■ **What needs to be done**
Nothing but the lines from the start of the data through the line with "### LinkedInEmailScraper" should appear in the answer, each retyped exactly, and pictures should not.
*** Entries supplied ***
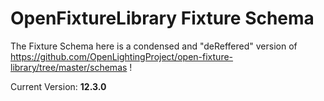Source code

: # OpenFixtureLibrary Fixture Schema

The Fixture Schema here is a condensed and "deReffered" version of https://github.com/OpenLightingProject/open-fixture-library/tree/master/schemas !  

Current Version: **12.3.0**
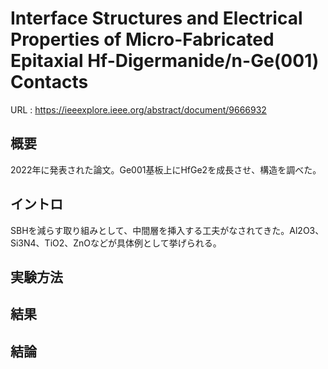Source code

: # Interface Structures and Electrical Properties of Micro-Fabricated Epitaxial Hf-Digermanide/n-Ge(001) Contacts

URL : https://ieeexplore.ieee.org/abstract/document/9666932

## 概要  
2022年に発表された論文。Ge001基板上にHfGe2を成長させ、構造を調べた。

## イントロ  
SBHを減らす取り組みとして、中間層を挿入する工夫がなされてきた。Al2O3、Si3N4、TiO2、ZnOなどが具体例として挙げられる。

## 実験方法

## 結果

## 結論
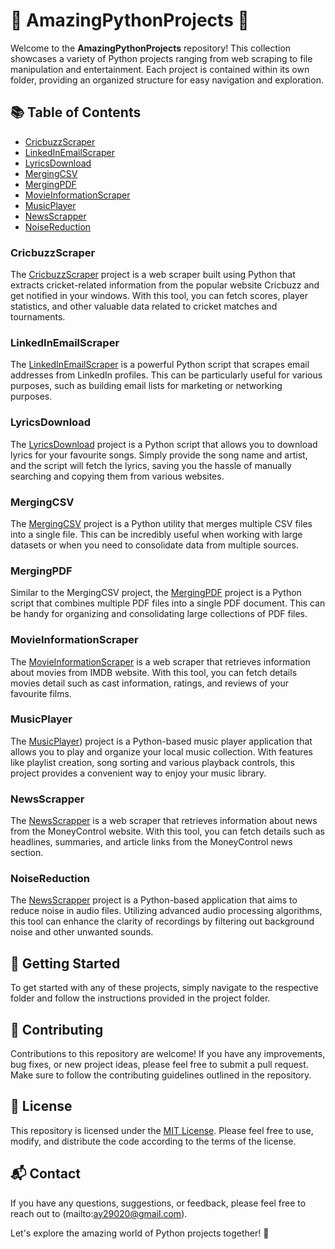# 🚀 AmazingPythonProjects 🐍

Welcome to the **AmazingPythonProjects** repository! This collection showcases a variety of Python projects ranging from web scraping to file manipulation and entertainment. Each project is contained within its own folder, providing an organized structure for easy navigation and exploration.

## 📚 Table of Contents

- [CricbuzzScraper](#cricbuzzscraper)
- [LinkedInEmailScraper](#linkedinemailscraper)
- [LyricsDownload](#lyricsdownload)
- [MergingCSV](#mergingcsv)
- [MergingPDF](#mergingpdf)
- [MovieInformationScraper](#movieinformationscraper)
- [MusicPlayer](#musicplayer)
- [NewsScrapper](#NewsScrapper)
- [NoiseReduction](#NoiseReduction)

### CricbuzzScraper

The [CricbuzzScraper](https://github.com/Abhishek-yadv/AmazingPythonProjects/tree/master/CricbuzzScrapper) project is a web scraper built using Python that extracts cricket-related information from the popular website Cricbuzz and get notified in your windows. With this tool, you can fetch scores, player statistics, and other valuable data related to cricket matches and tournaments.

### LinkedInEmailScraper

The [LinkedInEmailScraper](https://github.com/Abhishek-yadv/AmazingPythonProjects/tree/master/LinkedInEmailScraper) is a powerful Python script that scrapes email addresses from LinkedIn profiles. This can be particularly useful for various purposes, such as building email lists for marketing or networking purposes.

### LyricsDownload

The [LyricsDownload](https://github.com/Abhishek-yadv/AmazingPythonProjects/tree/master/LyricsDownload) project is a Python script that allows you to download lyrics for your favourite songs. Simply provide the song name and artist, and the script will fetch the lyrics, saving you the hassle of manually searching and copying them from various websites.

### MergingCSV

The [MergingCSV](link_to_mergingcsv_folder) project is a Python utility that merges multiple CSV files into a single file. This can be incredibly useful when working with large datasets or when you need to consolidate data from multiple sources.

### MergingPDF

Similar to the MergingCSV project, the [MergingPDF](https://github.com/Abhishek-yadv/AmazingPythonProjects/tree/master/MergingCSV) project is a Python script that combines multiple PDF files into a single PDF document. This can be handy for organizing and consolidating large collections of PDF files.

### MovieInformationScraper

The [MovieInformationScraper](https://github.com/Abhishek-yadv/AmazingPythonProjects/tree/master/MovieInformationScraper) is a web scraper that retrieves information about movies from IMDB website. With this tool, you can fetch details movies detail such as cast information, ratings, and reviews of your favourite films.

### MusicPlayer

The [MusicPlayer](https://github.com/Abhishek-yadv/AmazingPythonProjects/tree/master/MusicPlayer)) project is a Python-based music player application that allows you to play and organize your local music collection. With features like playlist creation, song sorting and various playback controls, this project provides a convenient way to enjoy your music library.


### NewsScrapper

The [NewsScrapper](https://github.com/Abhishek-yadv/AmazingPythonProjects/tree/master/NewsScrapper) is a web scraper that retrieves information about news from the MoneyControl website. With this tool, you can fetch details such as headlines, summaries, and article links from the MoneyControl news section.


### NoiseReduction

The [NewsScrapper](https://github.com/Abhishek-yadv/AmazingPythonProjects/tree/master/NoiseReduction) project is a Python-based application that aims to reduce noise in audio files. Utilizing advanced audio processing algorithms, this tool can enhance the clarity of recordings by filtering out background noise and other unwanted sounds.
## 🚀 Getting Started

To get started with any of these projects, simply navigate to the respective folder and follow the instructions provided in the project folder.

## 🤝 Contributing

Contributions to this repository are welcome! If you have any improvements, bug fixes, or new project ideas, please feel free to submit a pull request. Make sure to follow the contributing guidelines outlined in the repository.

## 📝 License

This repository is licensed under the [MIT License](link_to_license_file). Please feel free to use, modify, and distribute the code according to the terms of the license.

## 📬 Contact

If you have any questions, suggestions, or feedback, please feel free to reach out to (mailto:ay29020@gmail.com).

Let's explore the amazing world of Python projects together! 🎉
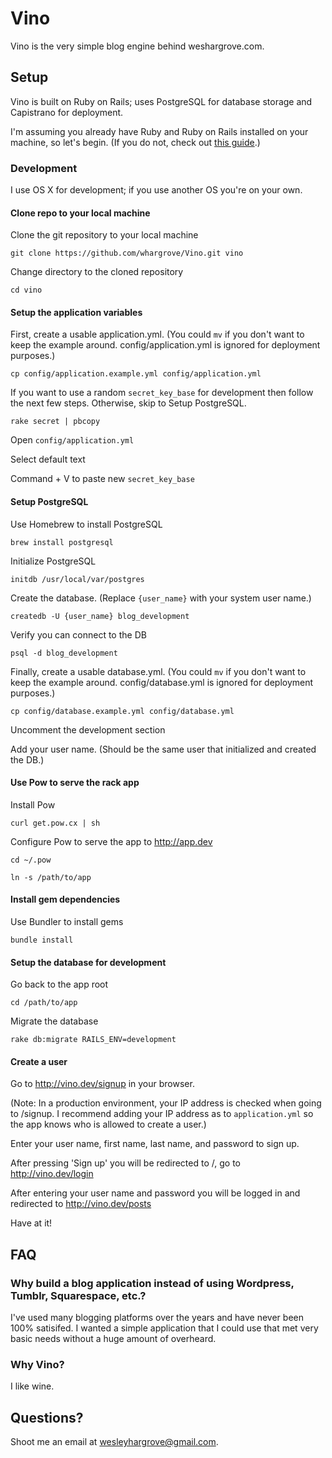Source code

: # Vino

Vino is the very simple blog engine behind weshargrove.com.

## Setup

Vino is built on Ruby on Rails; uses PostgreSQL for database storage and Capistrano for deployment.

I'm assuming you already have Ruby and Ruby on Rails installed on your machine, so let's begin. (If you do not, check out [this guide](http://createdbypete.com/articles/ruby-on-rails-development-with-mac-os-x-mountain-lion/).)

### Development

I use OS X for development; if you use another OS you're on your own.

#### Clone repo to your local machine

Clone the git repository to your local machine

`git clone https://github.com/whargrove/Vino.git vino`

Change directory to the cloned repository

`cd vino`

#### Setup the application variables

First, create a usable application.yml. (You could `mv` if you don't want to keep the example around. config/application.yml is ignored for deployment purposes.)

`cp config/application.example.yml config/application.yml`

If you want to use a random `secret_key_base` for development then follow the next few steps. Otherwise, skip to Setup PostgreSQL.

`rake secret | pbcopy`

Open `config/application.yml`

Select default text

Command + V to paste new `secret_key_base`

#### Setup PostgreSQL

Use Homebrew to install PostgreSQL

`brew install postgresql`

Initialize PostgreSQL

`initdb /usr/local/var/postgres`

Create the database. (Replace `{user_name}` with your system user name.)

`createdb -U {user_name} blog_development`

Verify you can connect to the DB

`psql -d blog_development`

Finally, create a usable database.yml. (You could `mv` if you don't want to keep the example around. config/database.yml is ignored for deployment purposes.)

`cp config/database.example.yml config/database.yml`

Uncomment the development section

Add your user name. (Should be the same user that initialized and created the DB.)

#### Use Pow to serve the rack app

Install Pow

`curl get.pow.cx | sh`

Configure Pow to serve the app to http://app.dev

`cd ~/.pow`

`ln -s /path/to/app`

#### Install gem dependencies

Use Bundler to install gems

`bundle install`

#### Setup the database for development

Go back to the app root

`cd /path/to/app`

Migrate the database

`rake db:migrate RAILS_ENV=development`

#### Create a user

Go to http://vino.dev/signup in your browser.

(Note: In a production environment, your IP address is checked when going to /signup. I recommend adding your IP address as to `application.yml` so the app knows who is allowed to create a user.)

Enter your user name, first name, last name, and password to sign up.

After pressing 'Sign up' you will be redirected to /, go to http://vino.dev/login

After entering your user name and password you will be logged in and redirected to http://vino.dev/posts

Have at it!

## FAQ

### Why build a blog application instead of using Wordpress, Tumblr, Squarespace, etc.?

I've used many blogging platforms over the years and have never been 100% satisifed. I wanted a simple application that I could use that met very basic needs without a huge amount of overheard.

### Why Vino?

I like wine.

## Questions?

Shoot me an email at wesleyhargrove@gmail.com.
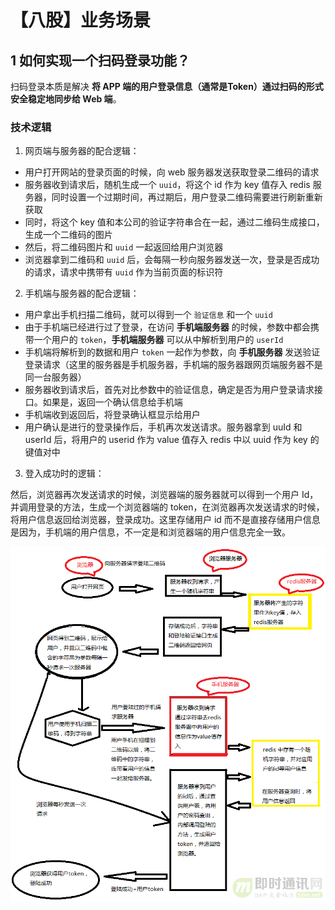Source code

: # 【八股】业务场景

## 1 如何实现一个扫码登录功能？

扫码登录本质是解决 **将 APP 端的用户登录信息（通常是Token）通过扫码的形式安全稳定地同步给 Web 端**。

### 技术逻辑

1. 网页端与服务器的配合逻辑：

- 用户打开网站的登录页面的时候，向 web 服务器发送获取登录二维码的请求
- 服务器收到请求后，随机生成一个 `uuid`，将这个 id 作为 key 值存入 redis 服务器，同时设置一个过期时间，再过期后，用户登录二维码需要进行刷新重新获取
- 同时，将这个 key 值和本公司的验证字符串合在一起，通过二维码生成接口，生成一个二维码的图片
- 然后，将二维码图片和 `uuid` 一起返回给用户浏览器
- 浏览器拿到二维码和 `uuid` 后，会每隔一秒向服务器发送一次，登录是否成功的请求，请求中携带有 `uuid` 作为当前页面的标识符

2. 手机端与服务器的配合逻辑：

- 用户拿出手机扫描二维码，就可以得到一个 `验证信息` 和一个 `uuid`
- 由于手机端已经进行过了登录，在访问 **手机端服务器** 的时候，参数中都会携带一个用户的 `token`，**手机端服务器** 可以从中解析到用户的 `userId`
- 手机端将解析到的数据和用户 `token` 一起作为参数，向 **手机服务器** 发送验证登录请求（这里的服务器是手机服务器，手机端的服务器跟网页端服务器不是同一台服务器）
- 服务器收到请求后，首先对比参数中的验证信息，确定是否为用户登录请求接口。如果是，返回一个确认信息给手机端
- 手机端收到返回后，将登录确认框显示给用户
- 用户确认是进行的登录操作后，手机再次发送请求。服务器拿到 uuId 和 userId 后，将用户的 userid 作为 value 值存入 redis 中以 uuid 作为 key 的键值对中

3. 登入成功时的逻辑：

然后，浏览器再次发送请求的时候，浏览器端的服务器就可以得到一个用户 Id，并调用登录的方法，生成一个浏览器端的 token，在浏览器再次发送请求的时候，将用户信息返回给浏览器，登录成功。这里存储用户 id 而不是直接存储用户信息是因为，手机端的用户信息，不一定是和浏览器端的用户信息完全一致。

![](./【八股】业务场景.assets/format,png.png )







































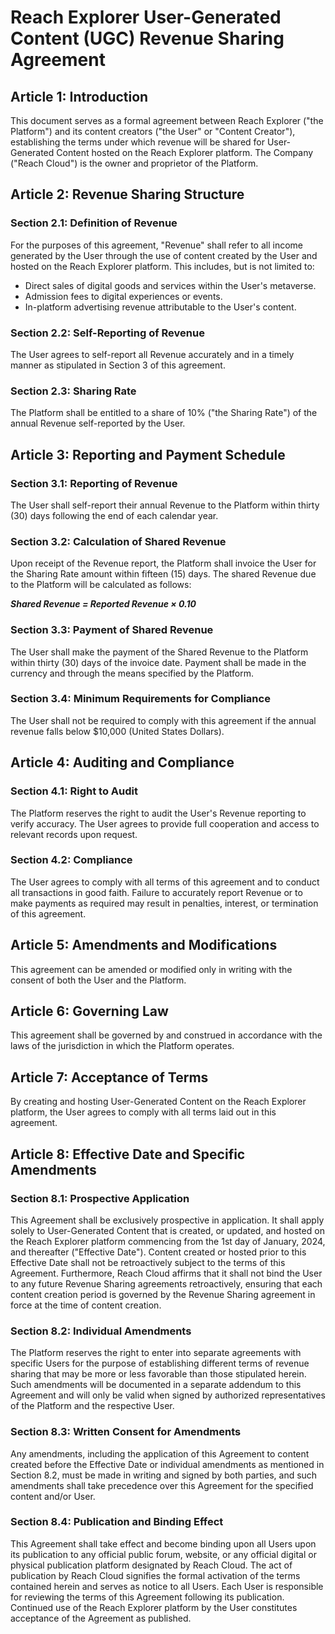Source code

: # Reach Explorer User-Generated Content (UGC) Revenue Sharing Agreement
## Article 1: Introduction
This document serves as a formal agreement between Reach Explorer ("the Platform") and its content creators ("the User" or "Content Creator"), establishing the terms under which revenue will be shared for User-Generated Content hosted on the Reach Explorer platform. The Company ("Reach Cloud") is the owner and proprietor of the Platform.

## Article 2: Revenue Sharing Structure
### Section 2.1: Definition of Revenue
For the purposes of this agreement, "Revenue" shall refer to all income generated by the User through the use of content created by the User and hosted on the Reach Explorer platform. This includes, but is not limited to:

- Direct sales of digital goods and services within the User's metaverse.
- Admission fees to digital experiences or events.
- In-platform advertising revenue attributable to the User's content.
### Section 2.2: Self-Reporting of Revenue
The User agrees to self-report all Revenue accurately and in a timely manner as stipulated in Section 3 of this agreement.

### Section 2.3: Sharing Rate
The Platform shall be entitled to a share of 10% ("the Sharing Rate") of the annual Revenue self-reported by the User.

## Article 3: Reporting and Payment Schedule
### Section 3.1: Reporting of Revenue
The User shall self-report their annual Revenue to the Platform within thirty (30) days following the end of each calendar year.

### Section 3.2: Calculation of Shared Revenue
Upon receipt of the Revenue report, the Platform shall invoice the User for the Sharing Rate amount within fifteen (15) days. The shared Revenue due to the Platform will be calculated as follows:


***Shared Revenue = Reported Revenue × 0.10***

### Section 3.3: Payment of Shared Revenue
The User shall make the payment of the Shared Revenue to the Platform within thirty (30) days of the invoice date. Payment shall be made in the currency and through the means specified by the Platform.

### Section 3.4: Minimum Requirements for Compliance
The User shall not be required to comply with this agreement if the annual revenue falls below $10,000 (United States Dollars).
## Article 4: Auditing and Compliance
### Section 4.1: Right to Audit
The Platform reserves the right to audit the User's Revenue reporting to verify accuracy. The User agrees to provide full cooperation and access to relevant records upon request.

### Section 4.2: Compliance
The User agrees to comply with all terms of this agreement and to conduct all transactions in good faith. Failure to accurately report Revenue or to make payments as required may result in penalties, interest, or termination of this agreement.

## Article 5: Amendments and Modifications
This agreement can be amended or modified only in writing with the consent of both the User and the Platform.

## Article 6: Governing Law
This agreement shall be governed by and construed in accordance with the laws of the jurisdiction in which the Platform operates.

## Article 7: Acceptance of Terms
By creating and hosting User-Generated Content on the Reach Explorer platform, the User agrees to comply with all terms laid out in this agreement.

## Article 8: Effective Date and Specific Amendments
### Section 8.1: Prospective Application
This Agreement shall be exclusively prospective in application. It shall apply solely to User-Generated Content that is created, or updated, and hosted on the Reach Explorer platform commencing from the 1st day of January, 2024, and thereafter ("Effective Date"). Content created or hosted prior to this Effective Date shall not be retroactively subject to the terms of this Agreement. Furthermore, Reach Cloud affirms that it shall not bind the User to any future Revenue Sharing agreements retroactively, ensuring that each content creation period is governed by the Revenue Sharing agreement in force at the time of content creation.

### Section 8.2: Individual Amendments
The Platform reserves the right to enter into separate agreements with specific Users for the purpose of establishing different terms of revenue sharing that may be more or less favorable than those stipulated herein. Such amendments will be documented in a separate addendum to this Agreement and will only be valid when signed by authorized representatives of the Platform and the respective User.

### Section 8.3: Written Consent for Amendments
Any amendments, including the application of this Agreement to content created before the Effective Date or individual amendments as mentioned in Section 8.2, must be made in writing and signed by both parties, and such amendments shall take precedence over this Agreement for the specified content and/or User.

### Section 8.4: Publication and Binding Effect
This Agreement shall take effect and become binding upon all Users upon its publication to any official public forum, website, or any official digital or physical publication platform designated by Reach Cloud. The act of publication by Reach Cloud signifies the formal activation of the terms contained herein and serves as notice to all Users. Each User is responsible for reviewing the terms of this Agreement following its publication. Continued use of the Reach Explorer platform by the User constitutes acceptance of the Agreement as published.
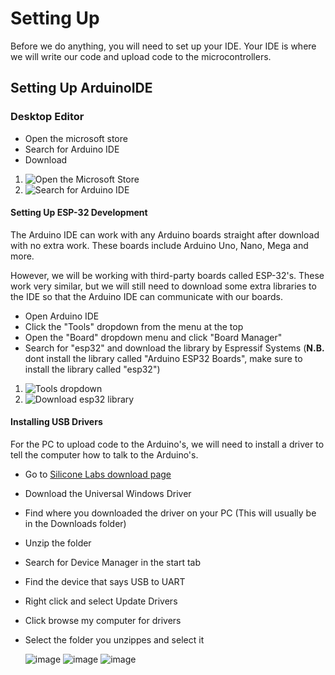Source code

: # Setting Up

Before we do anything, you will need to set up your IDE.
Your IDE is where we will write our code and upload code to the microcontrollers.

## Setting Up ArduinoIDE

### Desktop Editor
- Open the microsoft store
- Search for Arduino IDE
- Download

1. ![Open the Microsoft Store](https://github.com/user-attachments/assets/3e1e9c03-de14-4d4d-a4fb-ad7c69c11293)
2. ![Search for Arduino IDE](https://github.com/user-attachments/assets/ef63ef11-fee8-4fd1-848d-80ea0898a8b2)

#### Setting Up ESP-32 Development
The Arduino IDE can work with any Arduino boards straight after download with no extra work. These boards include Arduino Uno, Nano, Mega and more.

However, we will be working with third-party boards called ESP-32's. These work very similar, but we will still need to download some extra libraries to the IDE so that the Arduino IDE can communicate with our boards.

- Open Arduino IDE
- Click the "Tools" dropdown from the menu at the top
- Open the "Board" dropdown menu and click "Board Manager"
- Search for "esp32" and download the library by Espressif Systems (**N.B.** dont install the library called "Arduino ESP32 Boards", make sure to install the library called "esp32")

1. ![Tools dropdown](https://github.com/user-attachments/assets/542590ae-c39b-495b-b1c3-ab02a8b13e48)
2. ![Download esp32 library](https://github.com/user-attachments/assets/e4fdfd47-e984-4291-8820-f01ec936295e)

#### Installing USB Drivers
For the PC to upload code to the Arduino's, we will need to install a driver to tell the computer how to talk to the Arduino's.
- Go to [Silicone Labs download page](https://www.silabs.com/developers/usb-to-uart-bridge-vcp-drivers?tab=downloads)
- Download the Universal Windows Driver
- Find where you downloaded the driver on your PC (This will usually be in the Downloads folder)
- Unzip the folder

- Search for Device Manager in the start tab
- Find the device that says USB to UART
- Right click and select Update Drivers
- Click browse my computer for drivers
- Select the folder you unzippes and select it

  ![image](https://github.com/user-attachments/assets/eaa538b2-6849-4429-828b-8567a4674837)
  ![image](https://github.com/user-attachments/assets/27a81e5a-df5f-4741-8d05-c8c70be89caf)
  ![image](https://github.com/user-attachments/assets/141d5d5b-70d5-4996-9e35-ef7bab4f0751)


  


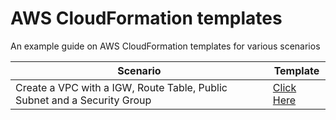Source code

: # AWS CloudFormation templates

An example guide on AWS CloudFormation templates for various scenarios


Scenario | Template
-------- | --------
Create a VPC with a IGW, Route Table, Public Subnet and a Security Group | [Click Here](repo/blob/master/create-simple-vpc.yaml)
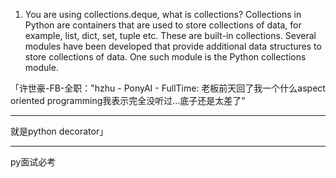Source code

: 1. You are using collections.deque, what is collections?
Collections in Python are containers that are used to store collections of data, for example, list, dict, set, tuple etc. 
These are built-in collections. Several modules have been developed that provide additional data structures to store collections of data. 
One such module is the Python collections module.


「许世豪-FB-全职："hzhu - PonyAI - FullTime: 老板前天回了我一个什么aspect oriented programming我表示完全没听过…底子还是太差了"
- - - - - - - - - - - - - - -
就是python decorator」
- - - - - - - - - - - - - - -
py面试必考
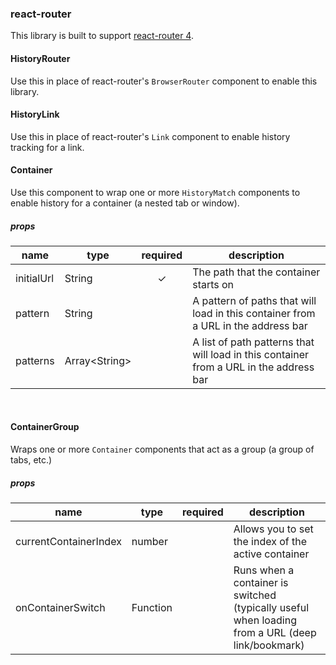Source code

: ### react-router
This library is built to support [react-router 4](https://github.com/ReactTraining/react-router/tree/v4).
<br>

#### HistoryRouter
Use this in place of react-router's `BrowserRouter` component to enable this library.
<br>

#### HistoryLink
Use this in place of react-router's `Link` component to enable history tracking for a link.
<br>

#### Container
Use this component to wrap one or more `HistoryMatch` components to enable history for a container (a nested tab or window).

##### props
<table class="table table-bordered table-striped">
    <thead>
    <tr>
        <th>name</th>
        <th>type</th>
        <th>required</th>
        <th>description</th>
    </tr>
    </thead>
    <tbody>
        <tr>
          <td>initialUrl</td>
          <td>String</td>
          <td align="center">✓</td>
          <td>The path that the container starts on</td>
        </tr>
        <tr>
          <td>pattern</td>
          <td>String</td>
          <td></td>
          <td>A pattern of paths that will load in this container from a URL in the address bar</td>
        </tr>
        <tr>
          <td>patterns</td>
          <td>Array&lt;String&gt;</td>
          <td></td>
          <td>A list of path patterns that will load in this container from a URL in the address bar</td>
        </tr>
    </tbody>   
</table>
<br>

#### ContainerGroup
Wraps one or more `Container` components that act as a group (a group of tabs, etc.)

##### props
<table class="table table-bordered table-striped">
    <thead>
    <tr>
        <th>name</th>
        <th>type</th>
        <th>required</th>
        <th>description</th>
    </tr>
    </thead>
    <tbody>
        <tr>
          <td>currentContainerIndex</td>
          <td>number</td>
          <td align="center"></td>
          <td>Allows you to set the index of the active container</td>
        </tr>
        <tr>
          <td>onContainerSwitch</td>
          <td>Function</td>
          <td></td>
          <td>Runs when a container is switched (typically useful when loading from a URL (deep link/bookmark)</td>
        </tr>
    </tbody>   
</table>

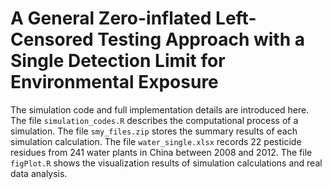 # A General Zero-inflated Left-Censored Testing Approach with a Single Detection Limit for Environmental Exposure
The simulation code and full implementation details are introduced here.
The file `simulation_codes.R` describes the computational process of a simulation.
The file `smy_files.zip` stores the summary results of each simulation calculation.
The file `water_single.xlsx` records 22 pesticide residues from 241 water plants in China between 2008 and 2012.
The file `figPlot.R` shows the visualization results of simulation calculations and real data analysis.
*** End of Entries supplied ***
■ **Final answer**
Source code

: # OpenFixtureLibrary Fixture Schema

The Fixture Schema here is a condensed and "deReffered" version of https://github.com/OpenLightingProject/open-fixture-library/tree/master/schemas !  

Current Version: **12.3.0**
Source code

: # Interface Structures and Electrical Properties of Micro-Fabricated Epitaxial Hf-Digermanide/n-Ge(001) Contacts

URL : https://ieeexplore.ieee.org/abstract/document/9666932

## 概要  
2022年に発表された論文。Ge001基板上にHfGe2を成長させ、構造を調べた。

## イントロ  
SBHを減らす取り組みとして、中間層を挿入する工夫がなされてきた。Al2O3、Si3N4、TiO2、ZnOなどが具体例として挙げられる。

## 実験方法

## 結果

## 結論
# 🚀 AmazingPythonProjects 🐍

Welcome to the **AmazingPythonProjects** repository! This collection showcases a variety of Python projects ranging from web scraping to file manipulation and entertainment. Each project is contained within its own folder, providing an organized structure for easy navigation and exploration.

## 📚 Table of Contents

- [CricbuzzScraper](#cricbuzzscraper)
- [LinkedInEmailScraper](#linkedinemailscraper)
- [LyricsDownload](#lyricsdownload)
- [MergingCSV](#mergingcsv)
- [MergingPDF](#mergingpdf)
- [MovieInformationScraper](#movieinformationscraper)
- [MusicPlayer](#musicplayer)
- [NewsScrapper](#NewsScrapper)
- [NoiseReduction](#NoiseReduction)

### CricbuzzScraper

The [CricbuzzScraper](https://github.com/Abhishek-yadv/AmazingPythonProjects/tree/master/CricbuzzScrapper) project is a web scraper built using Python that extracts cricket-related information from the popular website Cricbuzz and get notified in your windows. With this tool, you can fetch scores, player statistics, and other valuable data related to cricket matches and tournaments.

### LinkedInEmailScraper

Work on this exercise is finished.